Definition
A cold-forming process used on thin aluminum aircraft skin in which a male and female die set presses a shallow conical depression around a rivet hole, allowing a flush rivet to seat flat with the surface of the skin. Coin dimpling differs from standard radius dimpling in that the dies are designed to coin (compress and flow) the metal slightly, producing a sharper, more accurate dimple shape that mates precisely with the countersunk rivet head.
Plain English
A way of pressing a small dished shape into thin aircraft metal around a rivet hole so that a flat-headed rivet sits flush with the surface instead of sticking up. The dies squeeze the metal a bit as they form the shape, giving a cleaner, more exact fit than ordinary dimpling.
Context Anchor
Seen in aircraft sheet-metal repair and construction when preparing holes for flush rivets.
Derivation
Coin' here comes from the metalworking term 'coining,' which describes pressing metal between dies hard enough to make it flow and take on the exact shape of the dies — the same process used to stamp coins.

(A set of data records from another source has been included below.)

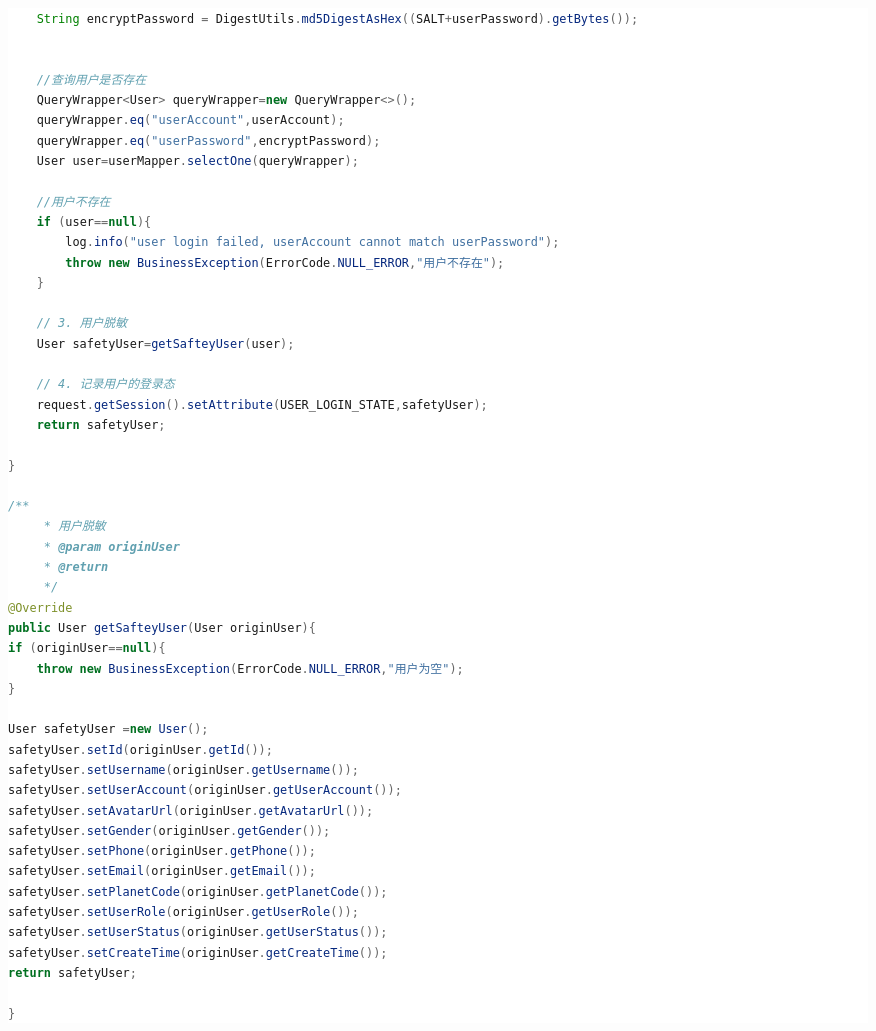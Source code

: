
 ```java
    String encryptPassword = DigestUtils.md5DigestAsHex((SALT+userPassword).getBytes());


    //查询用户是否存在
    QueryWrapper<User> queryWrapper=new QueryWrapper<>();
    queryWrapper.eq("userAccount",userAccount);
    queryWrapper.eq("userPassword",encryptPassword);
    User user=userMapper.selectOne(queryWrapper);

    //用户不存在
    if (user==null){
        log.info("user login failed, userAccount cannot match userPassword");
        throw new BusinessException(ErrorCode.NULL_ERROR,"用户不存在");
    }

    // 3. 用户脱敏
    User safetyUser=getSafteyUser(user);

    // 4. 记录用户的登录态
    request.getSession().setAttribute(USER_LOGIN_STATE,safetyUser);
    return safetyUser;

}

/**
     * 用户脱敏
     * @param originUser
     * @return
     */
@Override
public User getSafteyUser(User originUser){
if (originUser==null){
    throw new BusinessException(ErrorCode.NULL_ERROR,"用户为空");
}

User safetyUser =new User();
safetyUser.setId(originUser.getId());
safetyUser.setUsername(originUser.getUsername());
safetyUser.setUserAccount(originUser.getUserAccount());
safetyUser.setAvatarUrl(originUser.getAvatarUrl());
safetyUser.setGender(originUser.getGender());
safetyUser.setPhone(originUser.getPhone());
safetyUser.setEmail(originUser.getEmail());
safetyUser.setPlanetCode(originUser.getPlanetCode());
safetyUser.setUserRole(originUser.getUserRole());
safetyUser.setUserStatus(originUser.getUserStatus());
safetyUser.setCreateTime(originUser.getCreateTime());
return safetyUser;

}
```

Applied to dimpling, it means the metal is not just bent into shape but slightly compressed, producing a more precise dimple.
Why Pilots Care
Flush rivets must sit perfectly flat on the skin to keep the surface aerodynamically smooth and to avoid stress concentrations. A poorly formed dimple can cause the rivet head to sit proud or crack the surrounding metal, which matters for both drag and structural integrity.
Intuition Check
“Coin” does not mean using a coin as a tool here. It means forming metal by pressing it between shaped tools.
Example Sentence 1
The technician used coin dimpling on the thin wing skin so the flush rivets would sit perfectly level with the surface.
Example Sentence 2
Coin dimpling avoids thinning the metal compared with cutting a countersink in thin aluminum sheets.